Argoncilhe (São Martinho de Argoncilhe) é uma vila e freguesia portuguesa do concelho de Santa Maria da Feira. Argoncilhe tem uma área de 8,7 quilómetros quadrados, cerca de 10 mil habitantes e é a freguesia do concelho de Santa Maria da Feira mais próxima da cidade do Porto. Situa-se no extremo Norte, rodeada por Grijó, Seixezelo, Olival e Sandim, freguesias gaienses, e Nogueira da Regedoura, Mozelos, Sanguedo, Lourosa e Fiães. Argoncilhe é uma vila sossegada, com bons acessos (EN1 e A1), o que permite à sua população chegar rapidamente quer a Santa Maria da Feira (10 quilómetros), a Espinho (8), a Gaia (13) ou ao Porto (15).
As origens mais remotas de Argoncilhe são, ao que tudo indica, a época pré-romana, e depois a romana, a crer na toponímia e nos achados arqueológicos, nomeadamente em Aldriz (lugar do Castro), onde estariam localizadas várias "villas". Quanto à origem do nome, não é assim tão unânime. Existem mesmo duas versões, que apontam para duas possibilidades etimológicas distintas. Segundo a primeira, Argoncilhe deriva de "areucillus", por sua vez diminutivo de "areub" (arco), resultando depois, em latim, "arcucillus" e finalmente "arcucillis", ficando em última instância "Argoncilhe" (arquinho). Já a segunda, aponta Argoncilhe como genitivo do nome pessoal "Dragoncellus", tendo evoluído da seguinte forma: "Dragunceli" (1086), "Draguncelli" (1091), "Dragoncelli" (1100 e 1102), "Dragonzell" (1114), "Ecllesian Sancti Martini de Argoncilhi" (1320), "S. Martinho de Dragoncilhi" (1337).
Cruz Milenar.
O documento escrito mais antigo referenciando Argoncilhe aparece em 1086, atestando a doação, por Sancha Bermudes, de vários prédios da "villa de Eldriz" (Aldriz) à Igreja de S. Martinho. Poucos anos depois, em 1091, são Ragui Ramirez e Ruderico Gunsalvez a referir-se à freguesia, numa carta de partilhas estabelecida com D. Soeiro Formarigues, relativamente a bens junto ao monte da Pena (Outeiro da Pena), na "villa Dragoncelli". As referências sucedem-se ao longo dos anos, tal como a de 1100, com D. Soeiro Formarigues novamente interveniente, ao adquirir os bens da "villa de Dragoncelli" pertencentes a Elvira Gouviaz. Característica marcante da história medieval de Argoncilhe é a sua ligação precoce e intrínseca a Grijó. Em 1093, foi um dos sete padroados doados ao Mosteiro de Grijó, juntamente com Perosinho, Serzedo, Grijó, Travanca de Bemposta, S. Miguel de Travaçô e Teirol. Uma doação feita por D. Bernardo, Bispo de Coimbra, e reformada depois, em 1137, pelo Bispo D. João, nas igrejas do território do Porto (que entretanto se estendeu pelas terras da Feira), ou seja, Argoncilhe, Perosinho, Serzedo e Grijó. Uma situação que se manteve até 1686, altura em que a freguesia fica independente do Convento dos Crúzios de Grijó, até 1834.

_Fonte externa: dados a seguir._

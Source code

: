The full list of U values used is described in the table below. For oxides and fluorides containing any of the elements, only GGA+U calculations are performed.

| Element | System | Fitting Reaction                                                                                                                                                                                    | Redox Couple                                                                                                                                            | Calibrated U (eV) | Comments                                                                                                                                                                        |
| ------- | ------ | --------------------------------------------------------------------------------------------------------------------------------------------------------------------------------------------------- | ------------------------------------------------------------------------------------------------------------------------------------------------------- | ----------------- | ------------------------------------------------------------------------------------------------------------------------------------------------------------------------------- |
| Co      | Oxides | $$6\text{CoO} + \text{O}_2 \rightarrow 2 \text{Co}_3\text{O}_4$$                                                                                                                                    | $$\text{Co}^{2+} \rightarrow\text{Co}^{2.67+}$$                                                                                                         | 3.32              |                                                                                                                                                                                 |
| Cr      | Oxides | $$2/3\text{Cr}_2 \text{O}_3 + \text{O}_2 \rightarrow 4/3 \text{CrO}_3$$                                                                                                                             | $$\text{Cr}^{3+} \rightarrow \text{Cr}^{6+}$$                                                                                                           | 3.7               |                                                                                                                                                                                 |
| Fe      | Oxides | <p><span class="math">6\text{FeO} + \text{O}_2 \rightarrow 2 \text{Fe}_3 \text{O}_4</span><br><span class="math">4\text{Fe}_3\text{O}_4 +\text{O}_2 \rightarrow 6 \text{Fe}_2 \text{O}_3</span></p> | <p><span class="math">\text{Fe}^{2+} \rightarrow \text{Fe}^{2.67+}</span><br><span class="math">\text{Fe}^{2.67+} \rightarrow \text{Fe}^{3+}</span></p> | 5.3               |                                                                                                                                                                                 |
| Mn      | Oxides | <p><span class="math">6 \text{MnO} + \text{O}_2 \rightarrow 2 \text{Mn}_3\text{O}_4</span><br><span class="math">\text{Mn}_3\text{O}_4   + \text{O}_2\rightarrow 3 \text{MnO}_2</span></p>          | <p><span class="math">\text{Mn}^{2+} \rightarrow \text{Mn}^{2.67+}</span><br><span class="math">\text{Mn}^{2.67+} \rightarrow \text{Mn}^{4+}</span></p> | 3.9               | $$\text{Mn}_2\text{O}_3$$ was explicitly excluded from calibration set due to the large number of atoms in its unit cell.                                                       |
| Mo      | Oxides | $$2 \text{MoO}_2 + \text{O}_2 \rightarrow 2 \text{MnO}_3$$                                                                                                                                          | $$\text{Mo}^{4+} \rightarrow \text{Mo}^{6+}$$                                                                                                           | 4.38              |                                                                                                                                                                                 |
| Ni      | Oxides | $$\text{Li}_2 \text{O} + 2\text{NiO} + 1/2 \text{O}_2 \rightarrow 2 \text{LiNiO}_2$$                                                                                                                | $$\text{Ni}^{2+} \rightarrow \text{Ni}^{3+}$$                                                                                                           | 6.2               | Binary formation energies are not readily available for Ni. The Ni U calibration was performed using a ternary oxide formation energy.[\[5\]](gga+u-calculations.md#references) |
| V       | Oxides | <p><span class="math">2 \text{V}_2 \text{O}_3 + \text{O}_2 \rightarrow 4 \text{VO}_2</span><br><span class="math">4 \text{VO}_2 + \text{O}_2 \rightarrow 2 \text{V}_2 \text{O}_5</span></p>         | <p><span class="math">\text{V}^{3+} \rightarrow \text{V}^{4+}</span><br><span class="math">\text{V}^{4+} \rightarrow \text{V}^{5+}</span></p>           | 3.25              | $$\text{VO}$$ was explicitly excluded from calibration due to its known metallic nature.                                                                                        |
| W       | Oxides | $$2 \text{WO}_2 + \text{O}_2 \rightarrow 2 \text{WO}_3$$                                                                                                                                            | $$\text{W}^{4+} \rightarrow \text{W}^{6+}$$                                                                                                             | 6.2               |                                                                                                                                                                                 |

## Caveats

Desde sempre, a agricultura foi a actividade principal de Argoncilhe, mas a partir do século XX surgiram as primeiras indústrias, na área das madeiras e da serralharia. A partir dos anos 30, aparecem, em maior número, as pequenas indústrias. Nesta altura, ganha importância o fabrico do prego para a tanoaria, responsável pela criação de um elevado número de postos de trabalho, bem como pela difusão das artes para a construção civil. A exploração do volfrâmio foi também um marco crucial na história da vila, entre 1939 e 1945, responsável por grandes negócios, mas também pela emigração para a Venezuela, Brasil, França e Alemanha.
A chegada da electricidade à freguesia (1951) permitiu um avanço na modernização agrícola e industrial. A 14 de Abril de 1985, Argoncilhe ganha o estatuto de Vila, um marco determinante. Desde essa data, tem vindo a apresentar um desenvolvimento significativo.